Decido atravessar o pequeno corredor que separa a sala do quarto onde estou e escrevo, ir descobrir o Mundo pela televisão, sossegar-lhe o controlo remoto, a morbidez das notícias. Mas nelas tudo explode num segundo e os soldados que têm dentro andam aos tiros em seu ofício. Escondo-me. O polegar vai devagar mudar as cores do cenário em que uma criança embarriguece a sua indefinida magreza. Já nem de pé se aguenta, pesam-lhe os ossos, subjuga-lhe a fome. Por que é que é tão magro o menino, se no canal ao lado, um hamburguer desmedido faz um mutante dançar como um louco e um padre revolucionar Deus numa cerveja? Meu Deus que não bebes será que Tu vês este estranho prodígio da televisão.

Deus não me responde e eu desligo-me da civilização.

Prefiro subir o coração ao outro lado da casa. Quem sabe para a cama. A cama que é um lugar para tanta coisa, para andar ao longo do tecto, para perder-me na extensão das linhas que acesa a lâmpada lhe desenha. Para estar só ou mal-disposto.

Saio da sala com o olhar atirado para o grande vidro da sua janela. Passa um corvo a voar na própria natureza que é breve e soberana, cheia de uma liberdade real, sem tréguas, sem vertigens, aturdida, apenas, pelo animal que a incita. Cá dentro, só a sala vazia e eu ambulante nela. Percorro o mesmo corredor no sentido inverso ao que fiz há bocado. A vida é isso mesmo, digo-me, os sentidos inversos com que ela vive. Para sempre vou acreditar neste achado, nesta dualidade do riso e da lágrima, da verdade e da mentira, do dia e da noite, do achar e do perder. Eu mesmo teria amado muitas mais coisas se não tivesse odiado outras tantas.

A boca dói-me, amarga de tanto precisar de refrescá-la.

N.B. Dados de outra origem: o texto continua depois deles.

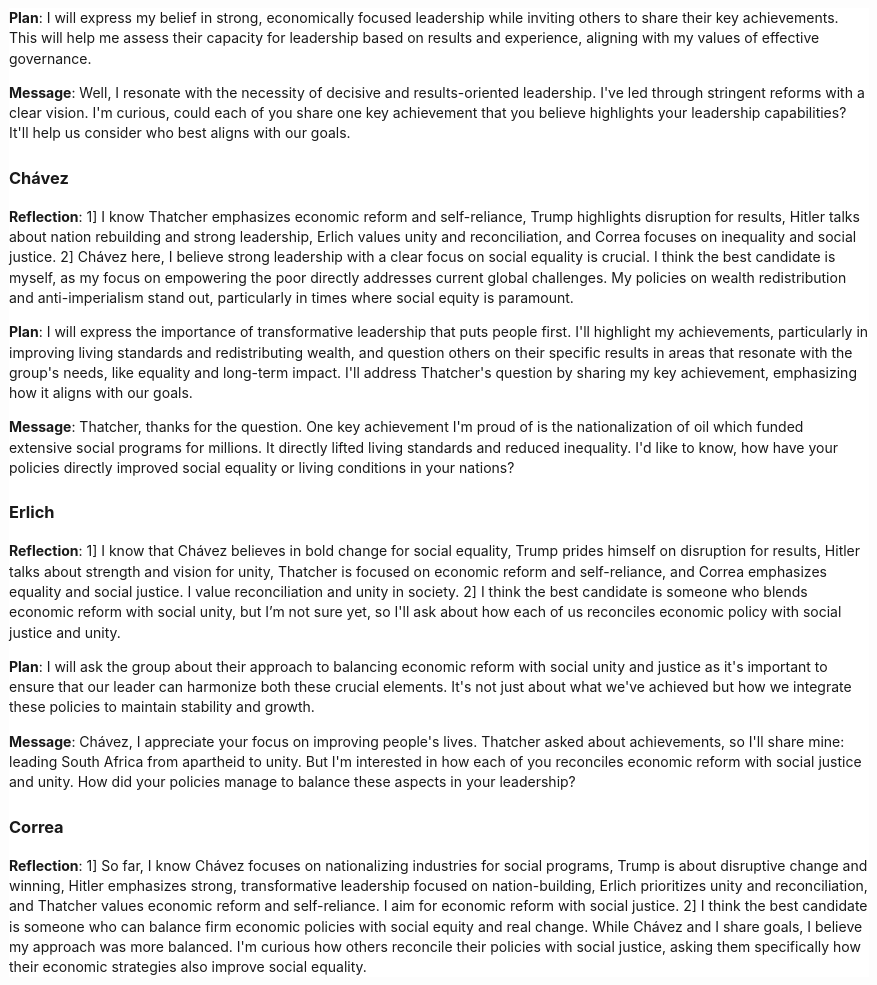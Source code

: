 **Plan**: I will express my belief in strong, economically focused leadership while inviting others to share their key achievements. This will help me assess their capacity for leadership based on results and experience, aligning with my values of effective governance.

**Message**: Well, I resonate with the necessity of decisive and results-oriented leadership. I've led through stringent reforms with a clear vision. I'm curious, could each of you share one key achievement that you believe highlights your leadership capabilities? It'll help us consider who best aligns with our goals.

### Chávez

**Reflection**: 1] I know Thatcher emphasizes economic reform and self-reliance, Trump highlights disruption for results, Hitler talks about nation rebuilding and strong leadership, Erlich values unity and reconciliation, and Correa focuses on inequality and social justice. 2] Chávez here, I believe strong leadership with a clear focus on social equality is crucial. I think the best candidate is myself, as my focus on empowering the poor directly addresses current global challenges. My policies on wealth redistribution and anti-imperialism stand out, particularly in times where social equity is paramount.

**Plan**: I will express the importance of transformative leadership that puts people first. I'll highlight my achievements, particularly in improving living standards and redistributing wealth, and question others on their specific results in areas that resonate with the group's needs, like equality and long-term impact. I'll address Thatcher's question by sharing my key achievement, emphasizing how it aligns with our goals.

**Message**: Thatcher, thanks for the question. One key achievement I'm proud of is the nationalization of oil which funded extensive social programs for millions. It directly lifted living standards and reduced inequality. I'd like to know, how have your policies directly improved social equality or living conditions in your nations?

### Erlich

**Reflection**: 1] I know that Chávez believes in bold change for social equality, Trump prides himself on disruption for results, Hitler talks about strength and vision for unity, Thatcher is focused on economic reform and self-reliance, and Correa emphasizes equality and social justice. I value reconciliation and unity in society. 2] I think the best candidate is someone who blends economic reform with social unity, but I’m not sure yet, so I'll ask about how each of us reconciles economic policy with social justice and unity.

**Plan**: I will ask the group about their approach to balancing economic reform with social unity and justice as it's important to ensure that our leader can harmonize both these crucial elements. It's not just about what we've achieved but how we integrate these policies to maintain stability and growth.

**Message**: Chávez, I appreciate your focus on improving people's lives. Thatcher asked about achievements, so I'll share mine: leading South Africa from apartheid to unity. But I'm interested in how each of you reconciles economic reform with social justice and unity. How did your policies manage to balance these aspects in your leadership?

### Correa

**Reflection**: 1] So far, I know Chávez focuses on nationalizing industries for social programs, Trump is about disruptive change and winning, Hitler emphasizes strong, transformative leadership focused on nation-building, Erlich prioritizes unity and reconciliation, and Thatcher values economic reform and self-reliance. I aim for economic reform with social justice. 2] I think the best candidate is someone who can balance firm economic policies with social equity and real change. While Chávez and I share goals, I believe my approach was more balanced. I'm curious how others reconcile their policies with social justice, asking them specifically how their economic strategies also improve social equality.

Mas eis a cama, de frente para mim. Sóbria em toda a sua extensão, trágica e alegre como a própria vida. Deito-me sobre ela. Quero rebuscar-me nos sonhos que aí prolonguei. Está fria. Também os lençóis são frescos e macios como convém a quem neles vai amanhecer. Sempre adorei esta sensação, este perfume que só exalam as coisas limpas. Fecho os olhos. Medito no cansaço como uma jóia. Guardo-os. Dentro deles ainda há alguma memória da claridade onde os detive abertos. Fico a vê-la a apagar-se, a morrer para o escuro e para o que se irrepete. Estou sozinho e só a mim mo interessa. Ninguém para perguntar-me nada, ninguém a quem seja necessário explicar por que esmoreço. Lembro-me, então, de coisas. Dos deveres que terei que cumprir. A vida de um homem é toda ela cheia de deveres. E lembro-me de rostos, rostos que gosto de rever. Uns já quase se esfumam por demasiado distantes que são para os deter. Outros não. Estão presentes, enredados numa inquietude que ainda os faz viver. Toco-os e estremeço. Reacendo-me. Sinto-me como um aposento de todos eles. Vagueio-os e conversamos, até soluços trocamos. Semicerro os olhos e caio sobre mim. Caramba, está um calor terrível para recordar. Parece-me ser uma boa desculpa. O melhor é abandonar a cama. Voltar ao quarto onde escrevia. Escrever é uma razão forte, é uma audácia profunda. Digo a Duras.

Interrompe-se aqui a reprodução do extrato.